WHAT NEEDS TO BE DONE
Run through the records and show each line that includes the string "clone".

Extracted data entries:
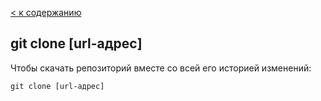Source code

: [< к содержанию](./readme.md)

## **git clone [url-адрес]**

Чтобы скачать репозиторий вместе со всей его историей изменений:

```
git clone [url-адрес]
```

EXERCISE ANSWER
## **git clone [url-адрес]**
git clone [url-адрес]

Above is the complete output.